Turkey, China Clash Over Situation of Uighurs



BEIJING (AFP) -- Turkey’s foreign ministry had released a statement on Saturday severely criticizing China’s mass detentions of its Turkic-speaking Uighurs, and claiming that poet Abdurehim Heyit had died serving an eight-year Chinese prison sentence imposed as punishment over "one of his songs”.
But China on Monday released a video showing a man who identified himself as Heyit and saying that he was alive and well.
"China has made solemn representations toward Turkey. We hope the relevant Turkish persons can distinguish between right and wrong and correct their mistakes,” Foreign Ministry spokeswoman Hua Chunying said during a daily press briefing.
She called the Turkish statement "vile” and urged Ankara to withdraw its "false accusations”.
"I saw his (Heyit’s) video online yesterday, showing that he is not only alive but also very healthy,” she said.

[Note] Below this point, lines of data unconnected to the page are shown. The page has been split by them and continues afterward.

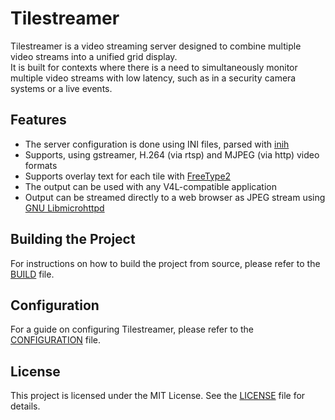 # Tilestreamer
Tilestreamer is a video streaming server designed to combine multiple video streams into a unified grid display.\
It is built for contexts where there is a need to simultaneously monitor multiple video streams with low latency, such as in a security camera systems or a live events.

## Features
* The server configuration is done using INI files, parsed with [inih](https://github.com/benhoyt/inih)
* Supports, using gstreamer, H.264 (via rtsp) and MJPEG (via http) video formats
* Supports overlay text for each tile with [FreeType2](https://freetype.org/)
* The output can be used with any V4L-compatible application
* Output can be streamed directly to a web browser as JPEG stream using [GNU Libmicrohttpd](https://www.gnu.org/software/libmicrohttpd/)

## Building the Project
For instructions on how to build the project from source, please refer to the [BUILD](BUILD.md) file.

## Configuration
For a guide on configuring Tilestreamer, please refer to the [CONFIGURATION](CONFIGURATION.md) file.

## License
This project is licensed under the MIT License. See the [LICENSE](LICENSE.md) file for details.
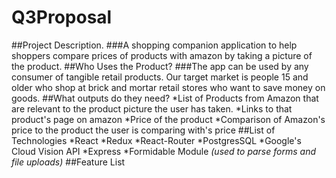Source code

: # Q3Proposal
##Project Description.
###A shopping companion application to help shoppers compare prices of products with amazon by taking a picture of the product.
##Who Uses the Product?
###The app can be used by any consumer of tangible retail products. Our target market is people 15 and older who shop at brick and mortar retail stores who want to save money on goods.
##What outputs do they need?
*List of Products from Amazon that are relevant to the product picture the user has taken.
*Links to that product's page on amazon
*Price of the product
*Comparison of Amazon's price to the product the user is comparing with's price
##List of Technologies
*React
*Redux
*React-Router
*PostgresSQL
*Google's Cloud Vision API
*Express
*Formidable Module *(used to parse forms and file uploads)*
##Feature List
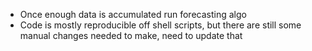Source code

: - Once enough data is accumulated run forecasting algo
- Code is mostly reproducible off shell scripts, but there are still some manual changes needed to make, need to update that
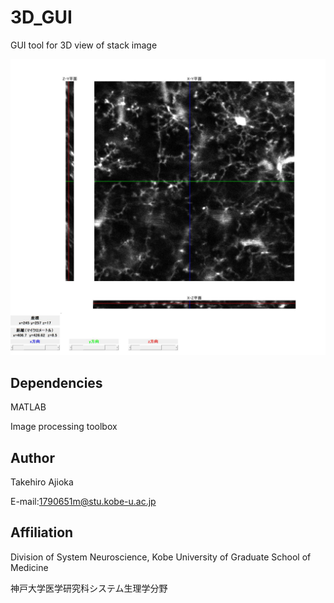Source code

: # 3D_GUI
GUI tool for 3D view of stack image

<img src="doc/demo.png" width="1000" align="below">

## Dependencies
MATLAB

Image processing toolbox


## Author
Takehiro Ajioka 

E-mail:1790651m@stu.kobe-u.ac.jp

## Affiliation

Division of System Neuroscience, Kobe University of Graduate School of Medicine

神戸大学医学研究科システム生理学分野
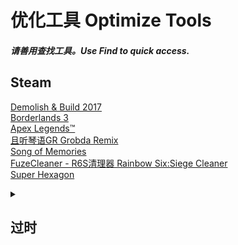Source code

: # 优化工具 Optimize Tools  
##### 请善用查找工具。Use Find to quick access.  

## Steam  
[Demolish & Build 2017](https://github.com/GlacierLab/DemolishBuild2017Optimize)  
[Borderlands 3](https://github.com/GlacierLab/Borderlands3Helper)  
[Apex Legends™](https://github.com/GlacierLab/ApexAdaptive100Plus)  
[且听琴语GR Grobda Remix](https://github.com/GlacierLab/GrobdaRemixOptimize)  
[Song of Memories](https://github.com/GlacierLab/Som-resolution-fix)  
[FuzeCleaner - R6S清理器 Rainbow Six:Siege Cleaner](https://github.com/GlacierLab/FuzeCleaner)  
[Super Hexagon](https://github.com/GlacierLab/SuperHexagonOptimize)  






<details><summary>

## 过时  
</summary>


</details>
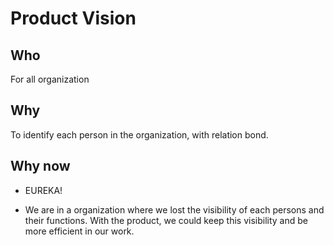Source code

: # Product Vision

## Who

For all organization

## Why

To identify each person in the organization, with relation bond.

## Why now

- EUREKA!

- We are in a organization where we lost the visibility of each persons and their functions.
  With the product, we could keep this visibility and be more efficient in our work.
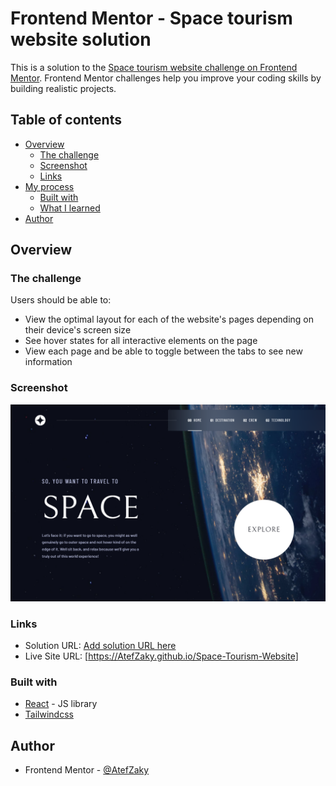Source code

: # Frontend Mentor - Space tourism website solution

This is a solution to the [Space tourism website challenge on Frontend Mentor](https://www.frontendmentor.io/challenges/space-tourism-multipage-website-gRWj1URZ3). Frontend Mentor challenges help you improve your coding skills by building realistic projects. 

## Table of contents

- [Overview](#overview)
  - [The challenge](#the-challenge)
  - [Screenshot](#screenshot)
  - [Links](#links)
- [My process](#my-process)
  - [Built with](#built-with)
  - [What I learned](#what-i-learned)
- [Author](#author)

## Overview

### The challenge

Users should be able to:

- View the optimal layout for each of the website's pages depending on their device's screen size
- See hover states for all interactive elements on the page
- View each page and be able to toggle between the tabs to see new information

### Screenshot

![](./SpaceHome.png)

### Links

- Solution URL: [Add solution URL here](https://your-solution-url.com)
- Live Site URL: [https://AtefZaky.github.io/Space-Tourism-Website]

### Built with

- [React](https://reactjs.org/) - JS library
- [Tailwindcss](https://tailwindcss.com/)

## Author

- Frontend Mentor - [@AtefZaky](https://www.frontendmentor.io/profile/AtefZaky)
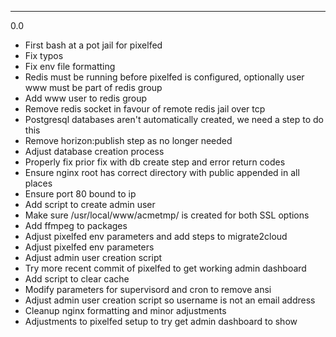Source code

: ---

0.0

* First bash at a pot jail for pixelfed
* Fix typos
* Fix env file formatting
* Redis must be running before pixelfed is configured, optionally user www must be part of redis group
* Add www user to redis group
* Remove redis socket in favour of remote redis jail over tcp
* Postgresql databases aren't automatically created, we need a step to do this
* Remove horizon:publish step as no longer needed
* Adjust database creation process
* Properly fix prior fix with db create step and error return codes
* Ensure nginx root has correct directory with public appended in all places
* Ensure port 80 bound to ip
* Add script to create admin user
* Make sure /usr/local/www/acmetmp/ is created for both SSL options
* Add ffmpeg to packages
* Adjust pixelfed env parameters and add steps to migrate2cloud
* Adjust pixelfed env parameters
* Adjust admin user creation script
* Try more recent commit of pixelfed to get working admin dashboard
* Add script to clear cache
* Modify parameters for supervisord and cron to remove ansi
* Adjust admin user creation script so username is not an email address
* Cleanup nginx formatting and minor adjustments
* Adjustments to pixelfed setup to try get admin dashboard to show
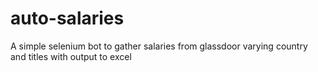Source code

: # auto-salaries
A simple selenium bot to gather salaries from glassdoor varying country and titles with output to excel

A UN panel of experts has said that nearly one million Uighurs and other Turkic-speaking minorities had been herded into "re-education camps” in China’s northwestern Xinjiang region, where most of the country’s more than 10 million Uighurs live.
Turkey had said China’s treatment of Uighurs was "a great embarrassment for humanity” — perhaps the strongest condemnation yet from a Muslim country.
The Muslim world has been conspicuously quiet on the Uighur issue, possibly to avoid Chinese diplomatic or economic retaliation.
The plight of China’s Uighurs is closely followed in Turkey due to shared linguistic, cultural and religious links and the presence of tens of thousands of ethnic Uighurs there.
Xinjiang has come under intensifying police surveillance in recent years following repeated riots, bombings and attacks on Chinese security forces and civilians.
Beijing at first denied any Xinjiang detention camps existed, but later admitted people were being sent to what it calls "vocational education centers”.
The Turkish foreign ministry statement said Uighurs were being "subjected to torture and political brainwashing in concentration centres and prisons”.
Hua, however, appeared to leave the door open to patching up the row, saying the two sides should endeavor to maintain "mutual trust and cooperation”.